▶ **Exercise objective**:
All that is wanted is the exact lines from the first line of the data below through the line with "move by and", both ends included, with pictures omitted.

** Supplied records follows **

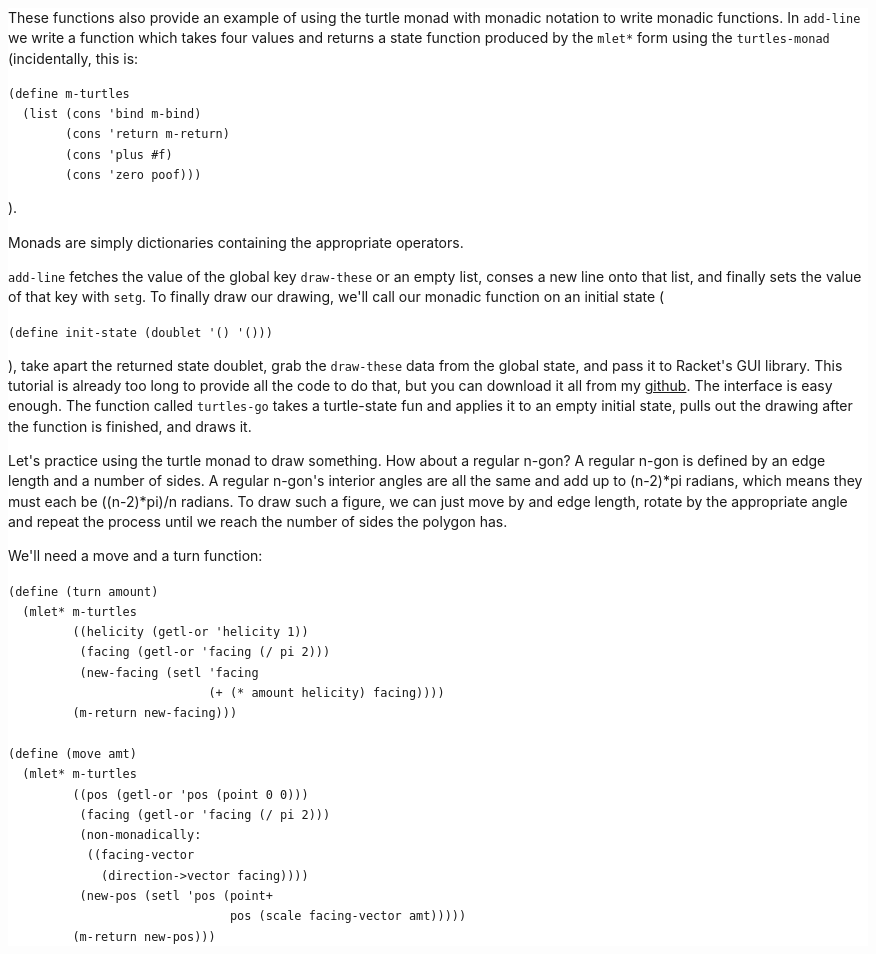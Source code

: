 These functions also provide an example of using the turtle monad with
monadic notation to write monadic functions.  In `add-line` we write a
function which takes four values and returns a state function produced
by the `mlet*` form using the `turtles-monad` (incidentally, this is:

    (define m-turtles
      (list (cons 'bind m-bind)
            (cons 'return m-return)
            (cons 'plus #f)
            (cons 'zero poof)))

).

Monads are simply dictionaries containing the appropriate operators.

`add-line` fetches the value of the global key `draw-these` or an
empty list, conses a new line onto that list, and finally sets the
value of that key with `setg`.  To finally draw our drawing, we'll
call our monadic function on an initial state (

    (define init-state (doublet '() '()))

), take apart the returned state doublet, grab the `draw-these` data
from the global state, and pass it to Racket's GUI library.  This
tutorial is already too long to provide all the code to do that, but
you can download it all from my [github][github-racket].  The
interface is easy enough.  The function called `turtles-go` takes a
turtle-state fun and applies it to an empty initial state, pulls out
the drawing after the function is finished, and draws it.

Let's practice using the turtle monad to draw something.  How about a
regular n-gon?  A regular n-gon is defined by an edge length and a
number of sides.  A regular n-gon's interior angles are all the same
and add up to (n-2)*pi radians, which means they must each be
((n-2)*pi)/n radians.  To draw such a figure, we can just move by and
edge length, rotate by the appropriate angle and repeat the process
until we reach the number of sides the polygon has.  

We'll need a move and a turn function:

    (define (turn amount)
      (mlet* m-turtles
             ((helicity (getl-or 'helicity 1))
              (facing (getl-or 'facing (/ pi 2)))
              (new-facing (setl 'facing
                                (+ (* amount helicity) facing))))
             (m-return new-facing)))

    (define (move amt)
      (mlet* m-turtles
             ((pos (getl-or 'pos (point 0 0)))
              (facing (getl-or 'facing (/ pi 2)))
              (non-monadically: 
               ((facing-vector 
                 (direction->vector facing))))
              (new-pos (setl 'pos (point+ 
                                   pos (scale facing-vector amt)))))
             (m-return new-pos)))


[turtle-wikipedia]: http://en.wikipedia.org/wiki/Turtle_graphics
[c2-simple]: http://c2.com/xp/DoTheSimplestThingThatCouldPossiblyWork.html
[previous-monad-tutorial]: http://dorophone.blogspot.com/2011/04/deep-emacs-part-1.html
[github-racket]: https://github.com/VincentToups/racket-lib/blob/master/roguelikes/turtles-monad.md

** End of Supplied records **

▶ **Solution to this task**:
Source code

: These functions also provide an example of using the turtle monad with
monadic notation to write monadic functions.  In `add-line` we write a
function which takes four values and returns a state function produced
by the `mlet*` form using the `turtles-monad` (incidentally, this is:

    (define m-turtles
      (list (cons 'bind m-bind)
            (cons 'return m-return)
            (cons 'plus #f)
            (cons 'zero poof)))

).

Monads are simply dictionaries containing the appropriate operators.

`add-line` fetches the value of the global key `draw-these` or an
empty list, conses a new line onto that list, and finally sets the
value of that key with `setg`.  To finally draw our drawing, we'll
call our monadic function on an initial state (

    (define init-state (doublet '() '()))

), take apart the returned state doublet, grab the `draw-these` data
from the global state, and pass it to Racket's GUI library.  This
tutorial is already too long to provide all the code to do that, but
you can download it all from my [github][github-racket].  The
interface is easy enough.  The function called `turtles-go` takes a
turtle-state fun and applies it to an empty initial state, pulls out
the drawing after the function is finished, and draws it.

Let's practice using the turtle monad to draw something.  How about a
regular n-gon?  A regular n-gon is defined by an edge length and a
number of sides.  A regular n-gon's interior angles are all the same
and add up to (n-2)*pi radians, which means they must each be
((n-2)*pi)/n radians.  To draw such a figure, we can just move by and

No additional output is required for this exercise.